> WHAT YOU NEED TO DO
For this exercise, repeat the listing below from its first line through the line containing "### 1.3 人员管理：打造专业服务团队", exactly as written.

> MATERIAL SUPPLIED
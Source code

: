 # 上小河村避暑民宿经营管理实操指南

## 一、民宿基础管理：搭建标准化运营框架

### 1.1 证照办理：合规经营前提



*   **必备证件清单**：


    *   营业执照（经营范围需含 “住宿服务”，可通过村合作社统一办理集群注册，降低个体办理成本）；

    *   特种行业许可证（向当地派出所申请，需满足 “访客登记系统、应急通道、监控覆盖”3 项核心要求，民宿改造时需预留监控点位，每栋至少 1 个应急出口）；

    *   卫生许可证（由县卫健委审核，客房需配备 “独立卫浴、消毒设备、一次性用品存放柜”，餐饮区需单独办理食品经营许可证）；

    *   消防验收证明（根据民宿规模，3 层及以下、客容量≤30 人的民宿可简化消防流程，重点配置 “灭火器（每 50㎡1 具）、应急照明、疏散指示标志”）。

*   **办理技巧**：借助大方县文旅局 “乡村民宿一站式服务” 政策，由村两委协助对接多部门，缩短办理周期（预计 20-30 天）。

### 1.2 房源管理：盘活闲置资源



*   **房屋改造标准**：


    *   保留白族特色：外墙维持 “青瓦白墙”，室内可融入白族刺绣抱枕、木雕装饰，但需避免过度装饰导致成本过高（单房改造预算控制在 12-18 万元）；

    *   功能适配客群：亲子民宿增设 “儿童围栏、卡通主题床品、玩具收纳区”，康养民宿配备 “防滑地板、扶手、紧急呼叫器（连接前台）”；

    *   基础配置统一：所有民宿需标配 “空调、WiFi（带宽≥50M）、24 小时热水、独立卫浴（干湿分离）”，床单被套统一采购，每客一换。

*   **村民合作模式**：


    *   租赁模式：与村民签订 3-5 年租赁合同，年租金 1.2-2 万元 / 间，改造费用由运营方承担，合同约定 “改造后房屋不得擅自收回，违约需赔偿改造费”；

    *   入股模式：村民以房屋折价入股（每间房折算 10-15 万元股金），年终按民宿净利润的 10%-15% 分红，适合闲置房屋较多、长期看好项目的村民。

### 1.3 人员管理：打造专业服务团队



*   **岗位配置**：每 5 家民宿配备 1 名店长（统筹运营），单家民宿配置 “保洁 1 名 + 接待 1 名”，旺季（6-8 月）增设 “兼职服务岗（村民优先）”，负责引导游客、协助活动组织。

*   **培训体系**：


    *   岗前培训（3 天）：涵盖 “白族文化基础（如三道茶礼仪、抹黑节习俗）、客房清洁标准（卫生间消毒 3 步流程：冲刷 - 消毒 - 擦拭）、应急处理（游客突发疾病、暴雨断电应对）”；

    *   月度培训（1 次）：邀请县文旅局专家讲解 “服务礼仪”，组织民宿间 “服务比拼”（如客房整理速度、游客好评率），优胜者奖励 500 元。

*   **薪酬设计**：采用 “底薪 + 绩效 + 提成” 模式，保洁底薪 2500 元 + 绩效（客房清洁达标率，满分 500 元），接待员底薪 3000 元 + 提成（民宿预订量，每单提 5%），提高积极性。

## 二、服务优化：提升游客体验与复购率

> SOLUTION TO THIS TASK
Source code

: # 上小河村避暑民宿经营管理实操指南

## 一、民宿基础管理：搭建标准化运营框架

### 1.1 证照办理：合规经营前提



*   **必备证件清单**：


    *   营业执照（经营范围需含 “住宿服务”，可通过村合作社统一办理集群注册，降低个体办理成本）；

    *   特种行业许可证（向当地派出所申请，需满足 “访客登记系统、应急通道、监控覆盖”3 项核心要求，民宿改造时需预留监控点位，每栋至少 1 个应急出口）；

    *   卫生许可证（由县卫健委审核，客房需配备 “独立卫浴、消毒设备、一次性用品存放柜”，餐饮区需单独办理食品经营许可证）；

    *   消防验收证明（根据民宿规模，3 层及以下、客容量≤30 人的民宿可简化消防流程，重点配置 “灭火器（每 50㎡1 具）、应急照明、疏散指示标志”）。

*   **办理技巧**：借助大方县文旅局 “乡村民宿一站式服务” 政策，由村两委协助对接多部门，缩短办理周期（预计 20-30 天）。

### 1.2 房源管理：盘活闲置资源



*   **房屋改造标准**：


    *   保留白族特色：外墙维持 “青瓦白墙”，室内可融入白族刺绣抱枕、木雕装饰，但需避免过度装饰导致成本过高（单房改造预算控制在 12-18 万元）；

    *   功能适配客群：亲子民宿增设 “儿童围栏、卡通主题床品、玩具收纳区”，康养民宿配备 “防滑地板、扶手、紧急呼叫器（连接前台）”；

    *   基础配置统一：所有民宿需标配 “空调、WiFi（带宽≥50M）、24 小时热水、独立卫浴（干湿分离）”，床单被套统一采购，每客一换。

*   **村民合作模式**：


    *   租赁模式：与村民签订 3-5 年租赁合同，年租金 1.2-2 万元 / 间，改造费用由运营方承担，合同约定 “改造后房屋不得擅自收回，违约需赔偿改造费”；

    *   入股模式：村民以房屋折价入股（每间房折算 10-15 万元股金），年终按民宿净利润的 10%-15% 分红，适合闲置房屋较多、长期看好项目的村民。

### 1.3 人员管理：打造专业服务团队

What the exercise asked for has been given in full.